(Stored records)
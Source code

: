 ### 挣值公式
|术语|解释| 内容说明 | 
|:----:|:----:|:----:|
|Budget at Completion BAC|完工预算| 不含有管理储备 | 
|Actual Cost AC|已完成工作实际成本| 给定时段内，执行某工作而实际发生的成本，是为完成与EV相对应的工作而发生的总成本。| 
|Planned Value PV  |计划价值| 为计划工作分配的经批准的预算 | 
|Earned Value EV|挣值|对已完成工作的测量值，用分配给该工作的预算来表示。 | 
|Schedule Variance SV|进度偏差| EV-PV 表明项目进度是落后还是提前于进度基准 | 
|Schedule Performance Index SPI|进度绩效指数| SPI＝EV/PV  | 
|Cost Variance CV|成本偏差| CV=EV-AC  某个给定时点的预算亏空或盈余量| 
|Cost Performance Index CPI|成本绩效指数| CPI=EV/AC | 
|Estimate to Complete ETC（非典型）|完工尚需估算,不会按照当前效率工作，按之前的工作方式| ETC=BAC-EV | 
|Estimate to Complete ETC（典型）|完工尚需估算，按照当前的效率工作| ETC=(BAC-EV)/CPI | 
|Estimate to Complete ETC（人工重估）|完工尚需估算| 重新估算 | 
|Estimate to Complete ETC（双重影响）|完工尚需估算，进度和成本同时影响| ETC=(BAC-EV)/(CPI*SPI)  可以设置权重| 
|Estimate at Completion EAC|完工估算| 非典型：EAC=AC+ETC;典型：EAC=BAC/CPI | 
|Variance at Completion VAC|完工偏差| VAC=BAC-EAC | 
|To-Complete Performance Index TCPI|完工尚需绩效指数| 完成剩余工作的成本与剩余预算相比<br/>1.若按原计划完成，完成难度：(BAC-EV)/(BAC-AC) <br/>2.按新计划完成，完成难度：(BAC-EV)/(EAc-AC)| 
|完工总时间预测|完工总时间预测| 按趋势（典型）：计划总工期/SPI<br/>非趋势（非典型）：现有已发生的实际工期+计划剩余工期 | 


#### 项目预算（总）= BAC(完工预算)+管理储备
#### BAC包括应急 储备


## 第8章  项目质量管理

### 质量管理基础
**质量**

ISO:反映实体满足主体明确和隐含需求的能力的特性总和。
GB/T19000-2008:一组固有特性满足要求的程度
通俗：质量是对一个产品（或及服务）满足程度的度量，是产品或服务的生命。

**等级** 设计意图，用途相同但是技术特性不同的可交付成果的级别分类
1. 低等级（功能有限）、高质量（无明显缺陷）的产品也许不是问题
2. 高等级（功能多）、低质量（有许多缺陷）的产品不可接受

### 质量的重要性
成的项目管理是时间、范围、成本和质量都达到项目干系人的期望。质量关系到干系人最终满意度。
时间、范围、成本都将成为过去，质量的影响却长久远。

» REQUIREMENT: All lines above between those holding "Cost AC|已完成工作实际成本| 给定时段内，执行某工作而实际发生的成本，是为完成与EV相对应的工作而发生的总成本。|" and "EAC|完工估算| 非典型：EAC=AC+ETC;典型：EAC=BAC/CPI |", inclusive, must be set down unchanged, and no other line may be included.

» EXERCISE OUTPUT:
|Actual Cost AC|已完成工作实际成本| 给定时段内，执行某工作而实际发生的成本，是为完成与EV相对应的工作而发生的总成本。| 
|Planned Value PV  |计划价值| 为计划工作分配的经批准的预算 | 
|Earned Value EV|挣值|对已完成工作的测量值，用分配给该工作的预算来表示。 | 
|Schedule Variance SV|进度偏差| EV-PV 表明项目进度是落后还是提前于进度基准 | 
|Schedule Performance Index SPI|进度绩效指数| SPI＝EV/PV  | 
|Cost Variance CV|成本偏差| CV=EV-AC  某个给定时点的预算亏空或盈余量| 
|Cost Performance Index CPI|成本绩效指数| CPI=EV/AC | 
|Estimate to Complete ETC（非典型）|完工尚需估算,不会按照当前效率工作，按之前的工作方式| ETC=BAC-EV | 
|Estimate to Complete ETC（典型）|完工尚需估算，按照当前的效率工作| ETC=(BAC-EV)/CPI | 
|Estimate to Complete ETC（人工重估）|完工尚需估算| 重新估算 | 
|Estimate to Complete ETC（双重影响）|完工尚需估算，进度和成本同时影响| ETC=(BAC-EV)/(CPI*SPI)  可以设置权重| 
|Estimate at Completion EAC|完工估算| 非典型：EAC=AC+ETC;典型：EAC=BAC/CPI | 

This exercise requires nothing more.